In fact Bloomberg, citing data from Cerulli Associates, points out that in 2015, for the first time, more than half of all 401(k) contributions will go into target-date funds. It projects the assets in target-date funds to hit $2 trillion by 2019, when 88 percent of all 401(k) contributions will go into the funds.

“With 10 years of history, there’s now enough of a track record to judge just how well investors are doing in target-date funds,” the news service notes. “The average per-year return over the past decade was 5 percent, Morningstar estimates. That’s about what you would expect from funds that are a blend of stock and bond funds. Stock funds were up an annual 7.5 percent over the past decade, while bond funds were up an average 4.4 percent.”

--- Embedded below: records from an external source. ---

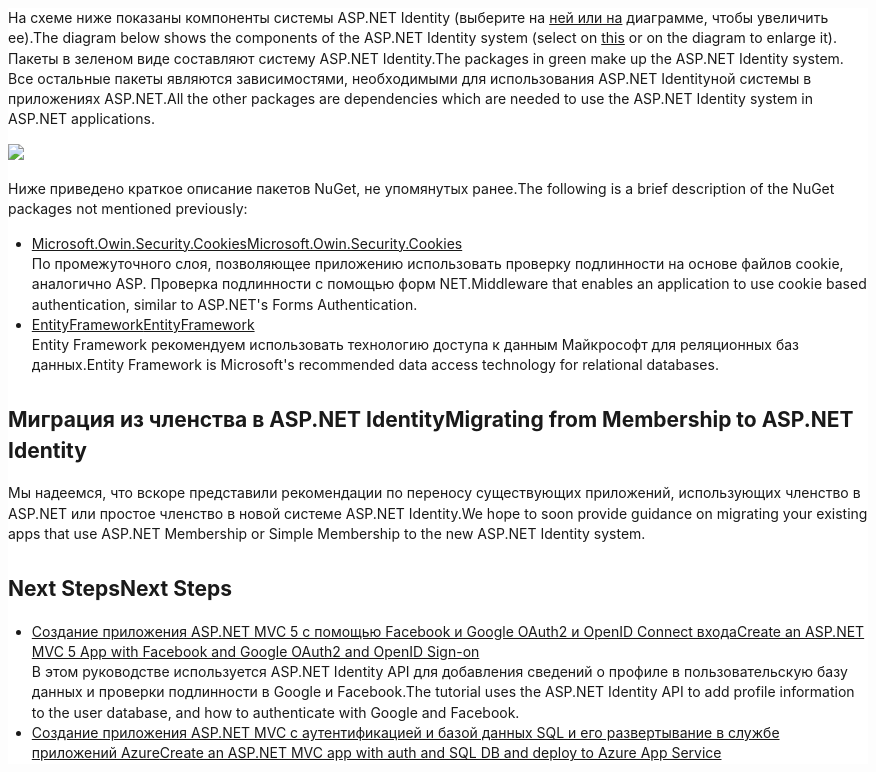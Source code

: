 <span data-ttu-id="4e5c6-206">На схеме ниже показаны компоненты системы ASP.NET Identity (выберите на [ней или на](introduction-to-aspnet-identity/_static/image3.png) диаграмме, чтобы увеличить ее).</span><span class="sxs-lookup"><span data-stu-id="4e5c6-206">The diagram below shows the components of the ASP.NET Identity system (select on [this](introduction-to-aspnet-identity/_static/image3.png) or on the diagram to enlarge it).</span></span> <span data-ttu-id="4e5c6-207">Пакеты в зеленом виде составляют систему ASP.NET Identity.</span><span class="sxs-lookup"><span data-stu-id="4e5c6-207">The packages in green make up the ASP.NET Identity system.</span></span> <span data-ttu-id="4e5c6-208">Все остальные пакеты являются зависимостями, необходимыми для использования ASP.NET Identityной системы в приложениях ASP.NET.</span><span class="sxs-lookup"><span data-stu-id="4e5c6-208">All the other packages are dependencies which are needed to use the ASP.NET Identity system in ASP.NET applications.</span></span>

[![](introduction-to-aspnet-identity/_static/image5.png)](introduction-to-aspnet-identity/_static/image4.png)

<span data-ttu-id="4e5c6-209">Ниже приведено краткое описание пакетов NuGet, не упомянутых ранее.</span><span class="sxs-lookup"><span data-stu-id="4e5c6-209">The following is a brief description of the NuGet packages not mentioned previously:</span></span>

- [<span data-ttu-id="4e5c6-210">Microsoft.Owin.Security.Cookies</span><span class="sxs-lookup"><span data-stu-id="4e5c6-210">Microsoft.Owin.Security.Cookies</span></span>](http://www.nuget.org/packages/Microsoft.Owin.Security.Cookies/)  
 <span data-ttu-id="4e5c6-211">По промежуточного слоя, позволяющее приложению использовать проверку подлинности на основе файлов cookie, аналогично ASP. Проверка подлинности с помощью форм NET.</span><span class="sxs-lookup"><span data-stu-id="4e5c6-211">Middleware that enables an application to use cookie based authentication, similar to ASP.NET's Forms Authentication.</span></span>
- [<span data-ttu-id="4e5c6-212">EntityFramework</span><span class="sxs-lookup"><span data-stu-id="4e5c6-212">EntityFramework</span></span>](http://www.nuget.org/packages/EntityFramework/)  
 <span data-ttu-id="4e5c6-213">Entity Framework рекомендуем использовать технологию доступа к данным Майкрософт для реляционных баз данных.</span><span class="sxs-lookup"><span data-stu-id="4e5c6-213">Entity Framework is Microsoft's recommended data access technology for relational databases.</span></span>

## <a name="migrating-from-membership-to-aspnet-identity"></a><span data-ttu-id="4e5c6-214">Миграция из членства в ASP.NET Identity</span><span class="sxs-lookup"><span data-stu-id="4e5c6-214">Migrating from Membership to ASP.NET Identity</span></span>

<span data-ttu-id="4e5c6-215">Мы надеемся, что вскоре представили рекомендации по переносу существующих приложений, использующих членство в ASP.NET или простое членство в новой системе ASP.NET Identity.</span><span class="sxs-lookup"><span data-stu-id="4e5c6-215">We hope to soon provide guidance on migrating your existing apps that use ASP.NET Membership or Simple Membership to the new ASP.NET Identity system.</span></span>

## <a name="next-steps"></a><span data-ttu-id="4e5c6-216">Next Steps</span><span class="sxs-lookup"><span data-stu-id="4e5c6-216">Next Steps</span></span>

- [<span data-ttu-id="4e5c6-217">Создание приложения ASP.NET MVC 5 с помощью Facebook и Google OAuth2 и OpenID Connect входа</span><span class="sxs-lookup"><span data-stu-id="4e5c6-217">Create an ASP.NET MVC 5 App with Facebook and Google OAuth2 and OpenID Sign-on</span></span>](../../../mvc/overview/security/create-an-aspnet-mvc-5-app-with-facebook-and-google-oauth2-and-openid-sign-on.md)  
 <span data-ttu-id="4e5c6-218">В этом руководстве используется ASP.NET Identity API для добавления сведений о профиле в пользовательскую базу данных и проверки подлинности в Google и Facebook.</span><span class="sxs-lookup"><span data-stu-id="4e5c6-218">The tutorial uses the ASP.NET Identity API to add profile information to the user database, and how to authenticate with Google and Facebook.</span></span>
- [<span data-ttu-id="4e5c6-219">Создание приложения ASP.NET MVC с аутентификацией и базой данных SQL и его развертывание в службе приложений Azure</span><span class="sxs-lookup"><span data-stu-id="4e5c6-219">Create an ASP.NET MVC app with auth and SQL DB and deploy to Azure App Service</span></span>](https://docs.microsoft.com/aspnet/core/security/authorization/secure-data)  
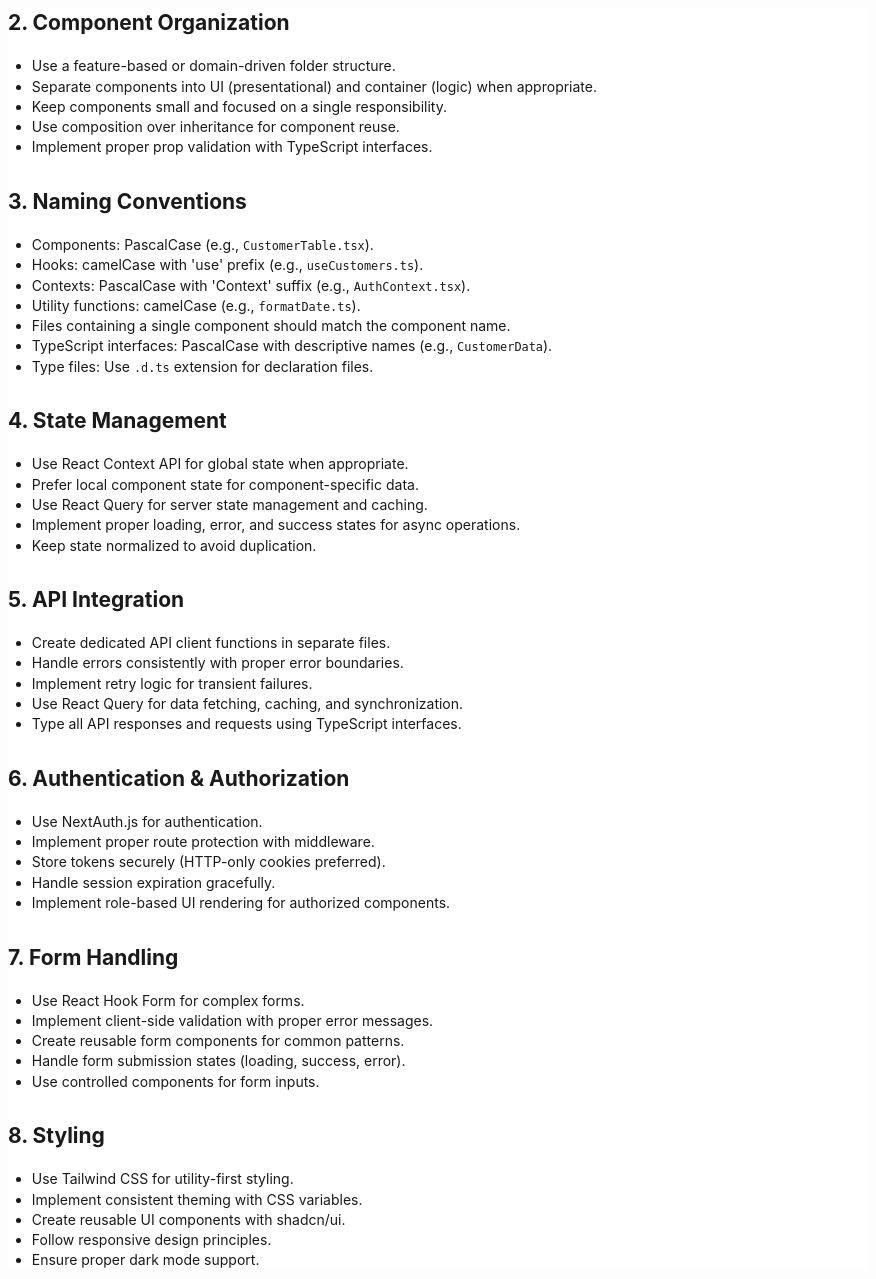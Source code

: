 ## 2. Component Organization
- Use a feature-based or domain-driven folder structure.
- Separate components into UI (presentational) and container (logic) when appropriate.
- Keep components small and focused on a single responsibility.
- Use composition over inheritance for component reuse.
- Implement proper prop validation with TypeScript interfaces.

## 3. Naming Conventions
- Components: PascalCase (e.g., `CustomerTable.tsx`).
- Hooks: camelCase with 'use' prefix (e.g., `useCustomers.ts`).
- Contexts: PascalCase with 'Context' suffix (e.g., `AuthContext.tsx`).
- Utility functions: camelCase (e.g., `formatDate.ts`).
- Files containing a single component should match the component name.
- TypeScript interfaces: PascalCase with descriptive names (e.g., `CustomerData`).
- Type files: Use `.d.ts` extension for declaration files.

## 4. State Management
- Use React Context API for global state when appropriate.
- Prefer local component state for component-specific data.
- Use React Query for server state management and caching.
- Implement proper loading, error, and success states for async operations.
- Keep state normalized to avoid duplication.

## 5. API Integration
- Create dedicated API client functions in separate files.
- Handle errors consistently with proper error boundaries.
- Implement retry logic for transient failures.
- Use React Query for data fetching, caching, and synchronization.
- Type all API responses and requests using TypeScript interfaces.

## 6. Authentication & Authorization
- Use NextAuth.js for authentication.
- Implement proper route protection with middleware.
- Store tokens securely (HTTP-only cookies preferred).
- Handle session expiration gracefully.
- Implement role-based UI rendering for authorized components.

## 7. Form Handling
- Use React Hook Form for complex forms.
- Implement client-side validation with proper error messages.
- Create reusable form components for common patterns.
- Handle form submission states (loading, success, error).
- Use controlled components for form inputs.

## 8. Styling
- Use Tailwind CSS for utility-first styling.
- Implement consistent theming with CSS variables.
- Create reusable UI components with shadcn/ui.
- Follow responsive design principles.
- Ensure proper dark mode support.
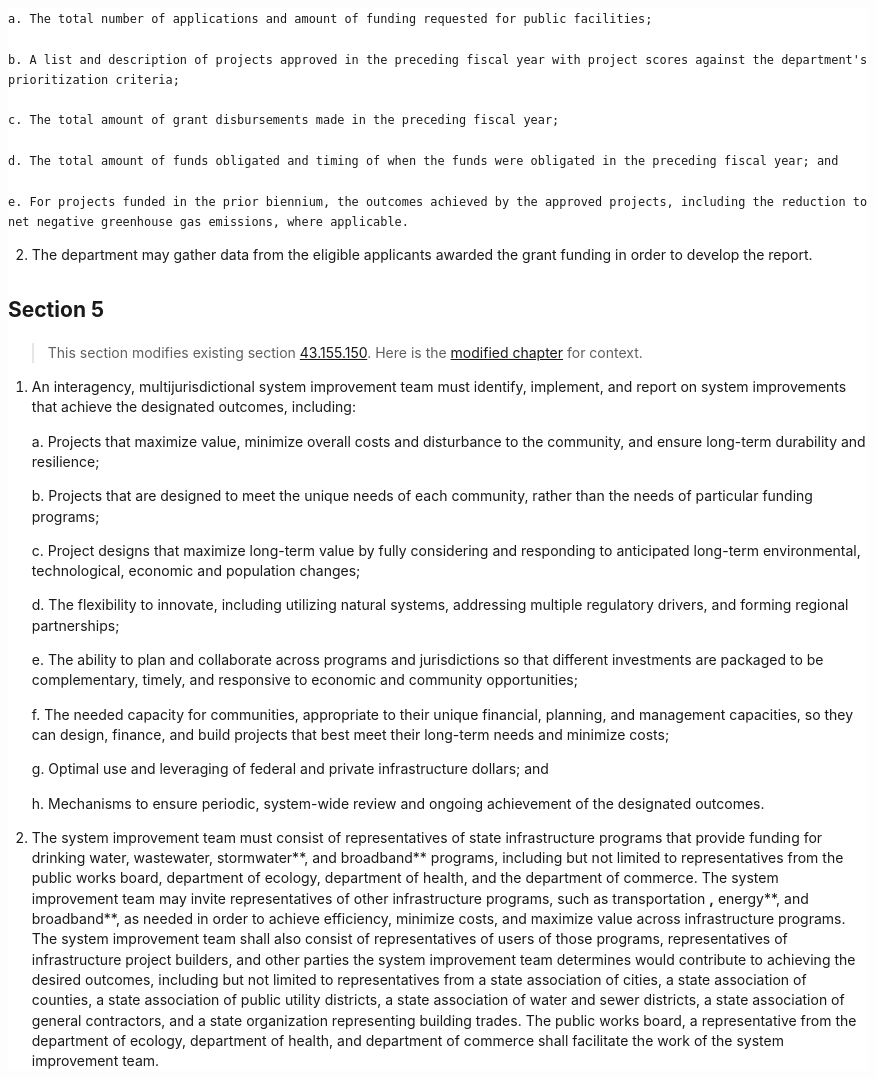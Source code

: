     a. The total number of applications and amount of funding requested for public facilities;

    b. A list and description of projects approved in the preceding fiscal year with project scores against the department's prioritization criteria;

    c. The total amount of grant disbursements made in the preceding fiscal year;

    d. The total amount of funds obligated and timing of when the funds were obligated in the preceding fiscal year; and

    e. For projects funded in the prior biennium, the outcomes achieved by the approved projects, including the reduction to net negative greenhouse gas emissions, where applicable.

2. The department may gather data from the eligible applicants awarded the grant funding in order to develop the report.


## Section 5
> This section modifies existing section [43.155.150](/rcw/43_state_government—executive/43.155_public_works_projects.md). Here is the [modified chapter](rcw/43_state_government—executive/43.155_public_works_projects.md) for context.

1. An interagency, multijurisdictional system improvement team must identify, implement, and report on system improvements that achieve the designated outcomes, including:

    a. Projects that maximize value, minimize overall costs and disturbance to the community, and ensure long-term durability and resilience;

    b. Projects that are designed to meet the unique needs of each community, rather than the needs of particular funding programs;

    c. Project designs that maximize long-term value by fully considering and responding to anticipated long-term environmental, technological, economic and population changes;

    d. The flexibility to innovate, including utilizing natural systems, addressing multiple regulatory drivers, and forming regional partnerships;

    e. The ability to plan and collaborate across programs and jurisdictions so that different investments are packaged to be complementary, timely, and responsive to economic and community opportunities;

    f. The needed capacity for communities, appropriate to their unique financial, planning, and management capacities, so they can design, finance, and build projects that best meet their long-term needs and minimize costs;

    g. Optimal use and leveraging of federal and private infrastructure dollars; and

    h. Mechanisms to ensure periodic, system-wide review and ongoing achievement of the designated outcomes.

2. The system improvement team must consist of representatives of state infrastructure programs that provide funding for drinking water, wastewater,  stormwater**, and broadband** programs, including but not limited to representatives from the public works board, department of ecology, department of health, and the department of commerce. The system improvement team may invite representatives of other infrastructure programs, such as transportation **,** energy**, and broadband**, as needed in order to achieve efficiency, minimize costs, and maximize value across infrastructure programs. The system improvement team shall also consist of representatives of users of those programs, representatives of infrastructure project builders, and other parties the system improvement team determines would contribute to achieving the desired outcomes, including but not limited to representatives from a state association of cities, a state association of counties, a state association of public utility districts, a state association of water and sewer districts, a state association of general contractors, and a state organization representing building trades. The public works board, a representative from the department of ecology, department of health, and department of commerce shall facilitate the work of the system improvement team.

Target-date funds are designed to slowly convert investments from high-risk, higher-return equity-like investments to lower-risk, lower-return fixed-income-like investments over time. The plan participant picks a date at which they estimate they’ll retire, usually decades in the future, and the target-date fund does the rest.

Bloomberg adds that target-date funds have one big advantage over other kinds of mutual funds, which is related to behavioral economics and plan participants penchant for sabotaging their own retirement prospects.

“The average mutual fund has a flaw, which is that the average investor hardly ever does as well as his or her funds. Investors tend to jump in and out of funds at the wrong time. They buy high, choosing funds only after they’ve done well. And they sell low, dumping underperforming funds just as they’re about to take off.”

Indeed, an oft-repeated (and startling) statistic from research firm Dalbar Inc. found that while the S&P 500 returned 12.2 percent in the roughly 20 years from 1984 through 2002, the average equity mutual fund investor earned a paltry 2.6 percent.

“Investors in target-date funds, at least so far, seem to have avoided this curse,” Bloomberg claims. “They’ve been sticking with their funds and doing surprisingly well in the process.”

On average, target-date fund investors are doing 1.1 percent better per year than their funds, the news service adds. Investors in almost every other fund category lagged their funds over the past decade, including a -0.98 percent underperformance for U.S. equity funds and -1.3 percent for municipal bond funds.

Great—so what’s the downside? Fees, for one.

“Target-date funds charged investors 0.78 percent in fees last year,” Bloomberg concludes, quoting Morningstar. “That’s down from an expense ratio of 1.04 percent in 2008. But it’s still a drag on performance, with some investors paying three or four times more than others.”